Também. Houve logo uma ideia inicial para o disco que foi juntar a eletrónica com um lado mais shoegaze e mais noise que está presente em alguns temas. Nas primeiras demos, praticamente todas as músicas tinham uma secção noise – influenciado pelos My Bloody Valentine e pelos Jesus and Mary Chain. O disco tomou o seu rumo e algumas dessas canções ficaram pelo caminho, mas nós quisemos juntar esses dois mundos. Por exemplo, na canção “Bring The Light” está bem evidente esse lado sónico. O disco foi logo construído a pensar que iria ser tocado ao vivo. As canções foram imaginadas a seis mãos – somos três a tocar ao vivo.
No Voyager, ao vivo, tinhas vozes, baixo, sintetizadores e bateria. Aqui altera-se alguma coisa?
Não. Felizmente neste disco o lado ao vivo é fiel ao disco – não contém bateria real, por exemplo. Ao vivo eu assumo o papel de baterista e toco bateria eletrónica e toco sintetizadores, ao mesmo tempo. E uso uma bateria Simmons com pads hexagonais – e dá-me imenso prazer. E tem um certo cenário (risos). O disco está muito ligado a esse tipo de batidas e de ritmos que ao vivo consigo replicar bem. É uma massa sonora que funciona muito bem. Também canto com vocoders – que este disco tem muitas partes. Muitas vezes dizem que os Daft Punk são uma influência para mim por causa disso, mas para mim os Kraftwerk são muito mais importantes para mim nos vocoders do que os Daft Punk. Até porque os Daft Punk não são uma grande referência para Mirror People.
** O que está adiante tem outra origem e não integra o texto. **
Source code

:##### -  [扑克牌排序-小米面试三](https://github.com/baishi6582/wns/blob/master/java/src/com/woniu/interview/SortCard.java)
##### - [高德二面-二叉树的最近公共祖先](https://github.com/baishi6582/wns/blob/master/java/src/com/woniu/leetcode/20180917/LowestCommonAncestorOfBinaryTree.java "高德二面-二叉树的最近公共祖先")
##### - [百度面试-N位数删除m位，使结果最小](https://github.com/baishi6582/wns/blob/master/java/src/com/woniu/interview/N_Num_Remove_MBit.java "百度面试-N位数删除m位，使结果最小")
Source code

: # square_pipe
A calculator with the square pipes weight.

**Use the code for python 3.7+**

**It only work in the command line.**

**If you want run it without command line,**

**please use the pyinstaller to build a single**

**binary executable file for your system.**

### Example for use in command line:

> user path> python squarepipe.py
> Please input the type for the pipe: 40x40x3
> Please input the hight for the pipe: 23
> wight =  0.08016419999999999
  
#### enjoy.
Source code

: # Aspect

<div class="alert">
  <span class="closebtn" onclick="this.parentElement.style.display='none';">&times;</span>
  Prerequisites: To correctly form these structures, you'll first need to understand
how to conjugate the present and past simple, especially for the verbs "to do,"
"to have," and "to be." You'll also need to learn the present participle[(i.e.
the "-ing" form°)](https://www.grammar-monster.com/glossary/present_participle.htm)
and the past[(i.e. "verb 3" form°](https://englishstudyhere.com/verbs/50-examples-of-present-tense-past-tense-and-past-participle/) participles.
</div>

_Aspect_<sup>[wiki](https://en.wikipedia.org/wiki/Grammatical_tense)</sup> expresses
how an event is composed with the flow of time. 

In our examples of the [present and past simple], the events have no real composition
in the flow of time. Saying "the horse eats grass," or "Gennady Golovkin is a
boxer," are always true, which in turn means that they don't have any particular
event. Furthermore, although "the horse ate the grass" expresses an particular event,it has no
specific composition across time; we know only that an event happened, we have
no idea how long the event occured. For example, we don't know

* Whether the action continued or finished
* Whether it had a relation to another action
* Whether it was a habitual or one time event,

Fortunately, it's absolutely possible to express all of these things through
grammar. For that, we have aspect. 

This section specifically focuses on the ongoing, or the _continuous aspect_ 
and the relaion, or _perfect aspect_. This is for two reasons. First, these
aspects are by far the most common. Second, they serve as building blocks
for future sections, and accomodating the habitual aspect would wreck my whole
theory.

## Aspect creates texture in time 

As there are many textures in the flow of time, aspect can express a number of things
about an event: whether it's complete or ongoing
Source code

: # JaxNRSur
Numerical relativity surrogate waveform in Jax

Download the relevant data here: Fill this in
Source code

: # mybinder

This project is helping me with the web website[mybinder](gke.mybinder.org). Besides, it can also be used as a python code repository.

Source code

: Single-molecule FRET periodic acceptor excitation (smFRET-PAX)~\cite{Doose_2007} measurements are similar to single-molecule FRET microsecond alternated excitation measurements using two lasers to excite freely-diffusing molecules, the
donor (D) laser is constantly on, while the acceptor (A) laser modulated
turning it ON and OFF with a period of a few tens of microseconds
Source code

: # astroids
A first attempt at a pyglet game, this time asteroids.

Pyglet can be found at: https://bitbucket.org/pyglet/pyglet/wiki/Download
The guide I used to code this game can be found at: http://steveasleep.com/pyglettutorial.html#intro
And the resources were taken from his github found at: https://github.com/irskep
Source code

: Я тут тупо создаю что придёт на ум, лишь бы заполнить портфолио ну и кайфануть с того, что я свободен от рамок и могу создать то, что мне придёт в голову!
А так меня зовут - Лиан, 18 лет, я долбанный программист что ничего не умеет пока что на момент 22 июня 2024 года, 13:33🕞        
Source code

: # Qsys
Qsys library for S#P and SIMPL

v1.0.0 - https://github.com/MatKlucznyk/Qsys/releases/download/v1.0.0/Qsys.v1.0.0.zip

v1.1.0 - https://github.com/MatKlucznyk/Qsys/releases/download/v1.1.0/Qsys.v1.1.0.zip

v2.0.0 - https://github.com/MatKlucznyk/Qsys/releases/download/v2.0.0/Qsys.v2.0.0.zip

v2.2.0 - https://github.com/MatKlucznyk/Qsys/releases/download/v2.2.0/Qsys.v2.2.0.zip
Mas continuando: o Jonny canta e toca guitarra e o João Pascoal toca baixo, sintetizadores e canta, também.
“Eu conheci o Jonny Abbey no YouTube – vi duas canções, dois vídeos, e gostei da abordagem e do timbre de voz dele que, de certa forma, encaixariam nos instrumentais que estava a desenvolver na altura”
E as canções do primeiro disco? Ainda as tocas?
Sim, é o Jonny que canta. Por exemplo, gosto muito da versão de “I Need Your Love” cantada por ele. Encaixa muito bem no nosso set.
Agora com o disco cá fora é altura de concertos. Também tens o teu programa Espelho Meu aqui na Antena 3. Há muita coisa a acontecer este ano. No meio disto, já se pensa no que se vai seguir?
Para já não. Quando não estou a gravar discos meus – ou se estiver a produzir discos de outras pessoas – gosto de dar espaço aos discos. É o que chamo de processo de pesquisa, ir à procura de outras sonoridades, outras influências até ao momento em que acho que tenho de gravar um novo disco. Quando se termina o ciclo do disco, sinto que preciso de descansar, de me afastar daquele método de trabalho. E tudo isto até à altura de gravar um novo álbum e começo a fazê-lo (risos). Esse momento nunca é pensado: é um clique que se dá cá dentro que me dá vontade de fazer música nova. Quando existe esse clique ponho mãos à obra e começo a desenvolver algo.